(Collected data)
BEGIN

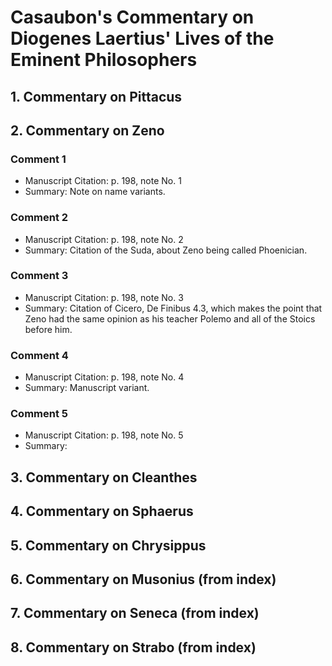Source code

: # Casaubon's Commentary on Diogenes Laertius' Lives of the Eminent Philosophers

## 1. Commentary on Pittacus

## 2. Commentary on Zeno

### Comment 1
- Manuscript Citation: p. 198, note No. 1
- Summary: Note on name variants.

### Comment 2
- Manuscript Citation: p. 198, note No. 2
- Summary: Citation of the Suda, about Zeno being called Phoenician.

### Comment 3
- Manuscript Citation: p. 198, note No. 3
- Summary: Citation of Cicero, De Finibus 4.3, which makes the point that Zeno had the same opinion as his teacher Polemo and all of the Stoics before him.

### Comment 4
- Manuscript Citation: p. 198, note No. 4
- Summary: Manuscript variant.

### Comment 5
- Manuscript Citation: p. 198, note No. 5
- Summary: 

## 3. Commentary on Cleanthes

## 4. Commentary on Sphaerus

## 5. Commentary on Chrysippus

## 6. Commentary on Musonius (from index)

## 7. Commentary on Seneca (from index)

## 8. Commentary on Strabo (from index)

END

**Action item:** Give the records again exactly as they stand, so that only the pictures are missing.

**Result of this task:**
Source code

: # Casaubon's Commentary on Diogenes Laertius' Lives of the Eminent Philosophers

## 1. Commentary on Pittacus

## 2. Commentary on Zeno

### Comment 1
- Manuscript Citation: p. 198, note No. 1
- Summary: Note on name variants.

### Comment 2
- Manuscript Citation: p. 198, note No. 2
- Summary: Citation of the Suda, about Zeno being called Phoenician.

### Comment 3
- Manuscript Citation: p. 198, note No. 3
- Summary: Citation of Cicero, De Finibus 4.3, which makes the point that Zeno had the same opinion as his teacher Polemo and all of the Stoics before him.

### Comment 4
- Manuscript Citation: p. 198, note No. 4
- Summary: Manuscript variant.

### Comment 5
- Manuscript Citation: p. 198, note No. 5
- Summary: 

## 3. Commentary on Cleanthes

## 4. Commentary on Sphaerus

## 5. Commentary on Chrysippus

## 6. Commentary on Musonius (from index)

## 7. Commentary on Seneca (from index)

## 8. Commentary on Strabo (from index)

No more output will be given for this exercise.